# [Problem to solve]
Your answer must be an exact copy of the listing, with the images left out.

# [Supplied material]

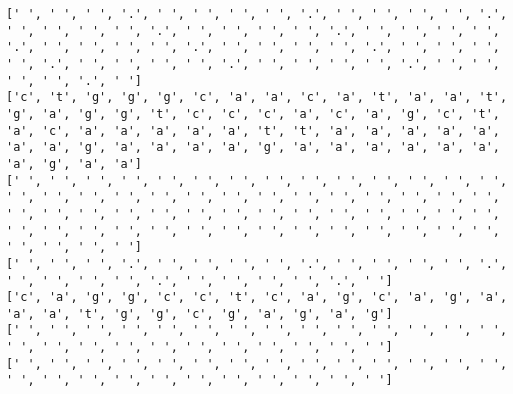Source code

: \documentclass{article}
\begin{document}
\begin{Verbatim}
[' ', ' ', ' ', '.', ' ', ' ', ' ', ' ', '.', ' ', ' ', ' ', ' ', '.', ' ', ' ', ' ', ' ', '.', ' ', ' ', ' ', ' ', '.', ' ', ' ', ' ', ' ', '.', ' ', ' ', ' ', ' ', '.', ' ', ' ', ' ', ' ', '.', ' ', ' ', ' ', ' ', '.', ' ', ' ', ' ', ' ', '.', ' ', ' ', ' ', ' ', '.', ' ', ' ', ' ', ' ', '.', ' ']
['c', 't', 'g', 'g', 'g', 'c', 'a', 'a', 'c', 'a', 't', 'a', 'a', 't', 'g', 'a', 'g', 'g', 't', 'c', 'c', 'c', 'a', 'c', 'a', 'g', 'c', 't', 'a', 'c', 'a', 'a', 'a', 'a', 'a', 't', 't', 'a', 'a', 'a', 'a', 'a', 'a', 'a', 'g', 'a', 'a', 'a', 'a', 'g', 'a', 'a', 'a', 'a', 'a', 'a', 'a', 'g', 'a', 'a']
[' ', ' ', ' ', ' ', ' ', ' ', ' ', ' ', ' ', ' ', ' ', ' ', ' ', ' ', ' ', ' ', ' ', ' ', ' ', ' ', ' ', ' ', ' ', ' ', ' ', ' ', ' ', ' ', ' ', ' ', ' ', ' ', ' ', ' ', ' ', ' ', ' ', ' ', ' ', ' ', ' ', ' ', ' ', ' ', ' ', ' ', ' ', ' ', ' ', ' ', ' ', ' ', ' ', ' ', ' ', ' ', ' ', ' ', ' ', ' ']
[' ', ' ', ' ', '.', ' ', ' ', ' ', ' ', '.', ' ', ' ', ' ', ' ', '.', ' ', ' ', ' ', ' ', '.', ' ', ' ', ' ', ' ', '.', ' ']
['c', 'a', 'g', 'g', 'c', 'c', 't', 'c', 'a', 'g', 'c', 'a', 'g', 'a', 'a', 'a', 't', 'g', 'g', 'c', 'g', 'a', 'g', 'a', 'g']
[' ', ' ', ' ', ' ', ' ', ' ', ' ', ' ', ' ', ' ', ' ', ' ', ' ', ' ', ' ', ' ', ' ', ' ', ' ', ' ', ' ', ' ', ' ', ' ', ' ']
[' ', ' ', ' ', ' ', ' ', ' ', ' ', ' ', ' ', ' ', ' ', ' ', ' ', ' ', ' ', ' ', ' ', ' ', ' ', ' ', ' ', ' ', ' ', ' ', ' ']
 

\end{Verbatim}
\end{document}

# [Result for this task]
Source code

: \documentclass{article}
\begin{document}
\begin{Verbatim}
[' ', ' ', ' ', '.', ' ', ' ', ' ', ' ', '.', ' ', ' ', ' ', ' ', '.', ' ', ' ', ' ', ' ', '.', ' ', ' ', ' ', ' ', '.', ' ', ' ', ' ', ' ', '.', ' ', ' ', ' ', ' ', '.', ' ', ' ', ' ', ' ', '.', ' ', ' ', ' ', ' ', '.', ' ', ' ', ' ', ' ', '.', ' ', ' ', ' ', ' ', '.', ' ', ' ', ' ', ' ', '.', ' ']
['c', 't', 'g', 'g', 'g', 'c', 'a', 'a', 'c', 'a', 't', 'a', 'a', 't', 'g', 'a', 'g', 'g', 't', 'c', 'c', 'c', 'a', 'c', 'a', 'g', 'c', 't', 'a', 'c', 'a', 'a', 'a', 'a', 'a', 't', 't', 'a', 'a', 'a', 'a', 'a', 'a', 'a', 'g', 'a', 'a', 'a', 'a', 'g', 'a', 'a', 'a', 'a', 'a', 'a', 'a', 'g', 'a', 'a']
[' ', ' ', ' ', ' ', ' ', ' ', ' ', ' ', ' ', ' ', ' ', ' ', ' ', ' ', ' ', ' ', ' ', ' ', ' ', ' ', ' ', ' ', ' ', ' ', ' ', ' ', ' ', ' ', ' ', ' ', ' ', ' ', ' ', ' ', ' ', ' ', ' ', ' ', ' ', ' ', ' ', ' ', ' ', ' ', ' ', ' ', ' ', ' ', ' ', ' ', ' ', ' ', ' ', ' ', ' ', ' ', ' ', ' ', ' ', ' ']
[' ', ' ', ' ', '.', ' ', ' ', ' ', ' ', '.', ' ', ' ', ' ', ' ', '.', ' ', ' ', ' ', ' ', '.', ' ', ' ', ' ', ' ', '.', ' ']
['c', 'a', 'g', 'g', 'c', 'c', 't', 'c', 'a', 'g', 'c', 'a', 'g', 'a', 'a', 'a', 't', 'g', 'g', 'c', 'g', 'a', 'g', 'a', 'g']
[' ', ' ', ' ', ' ', ' ', ' ', ' ', ' ', ' ', ' ', ' ', ' ', ' ', ' ', ' ', ' ', ' ', ' ', ' ', ' ', ' ', ' ', ' ', ' ', ' ']
[' ', ' ', ' ', ' ', ' ', ' ', ' ', ' ', ' ', ' ', ' ', ' ', ' ', ' ', ' ', ' ', ' ', ' ', ' ', ' ', ' ', ' ', ' ', ' ', ' ']
 

\end{Verbatim}
\end{document}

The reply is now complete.